L’inscription sur la pierre tombale, rédigée en latin et en anglais, mentionne le nom de l’individu, sa date de décès et une référence à sa condition d’affranchi. Le latin était une langue couramment utilisée dans les documents officiels et les épitaphes de l’époque, notamment pour son prestige. L’inscription précise que l’homme enterré sous cette pierre était un affranchi, c’est-à-dire une personne qui avait obtenu sa liberté après avoir été esclave. Cette mention est rare pour l’époque, car les registres des cimetières de l’époque ne distinguaient généralement pas les affranchis des esclaves ou des hommes libres. Cette particularité fait de cette pierre tombale un témoignage exceptionnel de la mémoire des premiers affranchis aux États-Unis.
Pour dater la pierre tombale et confirmer son authenticité, les chercheurs ont utilisé plusieurs méthodes scientifiques. Une analyse stylistique de l’écriture et des symboles gravés sur la pierre a permis de la situer au début du XVIIIe siècle. Par ailleurs, des techniques de datation par le carbone 14 ont été employées sur des échantillons de matière organique prélevés autour de la pierre. Ces méthodes, couramment utilisées en archéologie, permettent de déterminer l’âge approximatif d’un objet en mesurant la désintégration des isotopes de carbone. Les résultats confirment que la pierre date bien de la période coloniale, entre 1700 et 1720, ce qui en fait un artefact historique d’une valeur inestimable.
Cette découverte est d’une importance majeure pour comprendre l’histoire des Afro-Américains et de leur lutte pour la liberté. Avant cette trouvaille, les archives historiques mentionnaient très peu de sépultures d’affranchis datant de cette période. La pierre tombale de Crispus Attucks offre ainsi un témoignage tangible de l’existence d’une communauté d’affranchis à Boston dès le début du XVIIIe siècle. Elle permet également de mieux documenter les premières étapes de l’abolition de l’esclavage dans les colonies britanniques, bien avant les grandes déclarations d’indépendance ou les mouvements abolitionnistes du XIXe siècle. Cette découverte pourrait également inspirer de nouvelles recherches sur les cimetières et les lieux de sépulture des Afro-Américains de cette époque.

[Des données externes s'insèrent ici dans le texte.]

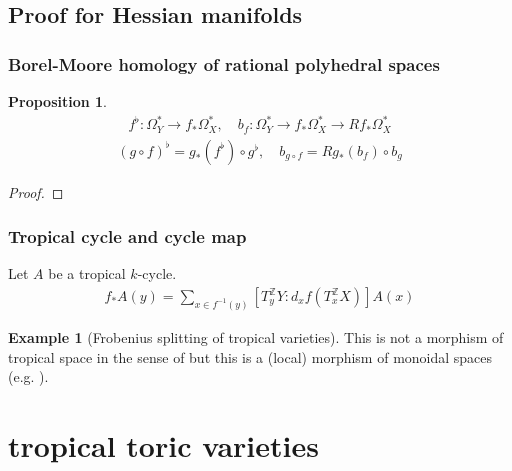 \documentclass[a4paper,dvipdfmx,reqno,12pt]{amsart}
\theoremstyle{definition}
\newtheorem{Eg}[Thm]{Example}
\newtheorem{Prop}[Thm]{Proposition}
\newcommand{\Z}{\mathbb{Z}}%
\numberwithin{equation}{section}
\begin{document}
\subsection{Proof for Hessian manifolds}


\subsubsection{Borel-Moore homology of rational polyhedral spaces}






\begin{Prop}

  \begin{align}
    f^{\flat}:\Omega_Y^{*}\to f_*\Omega_X^{*}, \quad b_f: \Omega_Y^{*}\to f_*\Omega_X^{*} \to Rf_*\Omega_X^{*}
  \end{align}
  \begin{align}
    (g\circ f)^{\flat}=g_*(f^{\flat})\circ g^{\flat},
    \quad b_{g\circ f}=Rg_*(b_f)\circ b_g
  \end{align}
\end{Prop}
\begin{proof}

\end{proof}




\subsubsection{Tropical cycle and cycle map}

Let $A$ be a tropical $k$-cycle.
\cite[Definition 3.6]{gross2019sheaftheoretic}
\begin{align}
  f_*A(y)=\sum_{x\in f^{-1}(y)}[T^{\Z}_yY:d_xf(T^{\Z}_x X)]A(x)
\end{align}

\begin{Eg}[Frobenius splitting of tropical varieties]

  This is not a morphism of tropical space in the sense of
  \cite{gross2019sheaftheoretic} but this is a (local) morphism
  of monoidal spaces (e.g. \cite[II Definition 1.1.1]{MR3838359}).

\end{Eg}

\section{tropical toric varieties} \label{sec: toric}
\end{document}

Les chercheurs prévoient désormais d’étudier plus en détail les archives locales de Boston pour retrouver d’autres traces de cette communauté d’affranchis. Ils souhaitent également analyser les conditions de vie de ces individus, leur intégration sociale et leur rôle dans la société coloniale. Une exposition publique de la pierre tombale est envisagée dans un musée de Boston, afin de sensibiliser le public à cette page méconnue de l’histoire américaine. Enfin, cette découverte pourrait relancer le débat sur la préservation des sites historiques liés à l’esclavage et à l’affranchissement aux États-Unis, un sujet encore peu développé dans les politiques de mémoire nationales.